Migration of Our Ancestors

Ours is truly a diverse family.  If America is the “melting pot” we are a great example.  My father’s family is of Scots-Irish ancestry, migrating to America prior to the Revolutionary War. Finally settling in North Carolina.  There they married with descendants of Pennsylvania Dutch (Germans from the Palatine Region) and Native Americans (probably Cherokee).  My mother’s family comes from England and Ireland, emigrating to America (Virginia) prior to the Revolutionary War, and then migrating to Tennessee and eventually Arkansas.  My Parish line is also rumored to have some Cherokee blood in it.  My great grandmother Rebecca Parish was thought to be one quarter Cherokee.  My wife’s family is from England, even including some links to English royalty.  Emigrating to Virginia prior to the Revolutionary War, then on to Tennessee and finally Arkansas, after the Civil War.  My children have married persons of African-American, Hispanic, and Vietnamese ancestry.  As you can see our family is truly diverse.

martin3.gif (2134 bytes) My Martin ancestors descended from Scots-Irish stock.   They migrated from Scotland in the early 1700’s, remaining there for a couple of generations, then coming to America from Ulster, Northern Ireland.  They arrived prior to 1750.  Originally settling in Pennsylvania, then migrating to North Carolina.

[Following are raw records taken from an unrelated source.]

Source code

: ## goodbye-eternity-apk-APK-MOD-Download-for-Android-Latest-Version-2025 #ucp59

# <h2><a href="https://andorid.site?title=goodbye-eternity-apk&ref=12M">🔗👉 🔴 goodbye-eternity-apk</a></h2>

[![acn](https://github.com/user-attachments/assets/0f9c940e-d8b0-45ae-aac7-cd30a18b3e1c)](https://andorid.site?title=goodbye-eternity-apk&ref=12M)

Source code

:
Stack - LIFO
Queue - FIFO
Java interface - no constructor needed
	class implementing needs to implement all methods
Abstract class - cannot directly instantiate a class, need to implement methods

haile.gif (1936 bytes) Janet’s Haile ancestors descended from English stock.  There is even linkage to British Royalty. They emigrated to the tidewater area of Virginia.  Later generations migrated to Tennessee and finally Arkansas.

jackson.gif (2039 bytes) The Jackson’s came from England to Virginia.  They then moved into eastern Tennessee, then Arkansas and were there prior to the Civil War.

parish.gif (1916 bytes) The Parish name is of English or Irish descend.   Although originally Celts from France (Paris) most spread to England and Ireland after being defeated by the Romans.  My Parishs probably came the route of most southern English, Virginia to Tennessee, then to Arkansas after the Civil War.

kever.gif (1841 bytes) The Kever name is of German origin.  These ancestors came from Germany during the Palatine Migration. Settling first in western Pennsylvania, then migrating to North Carolina.  They followed roughly the same route as the Scots-Irish Martins.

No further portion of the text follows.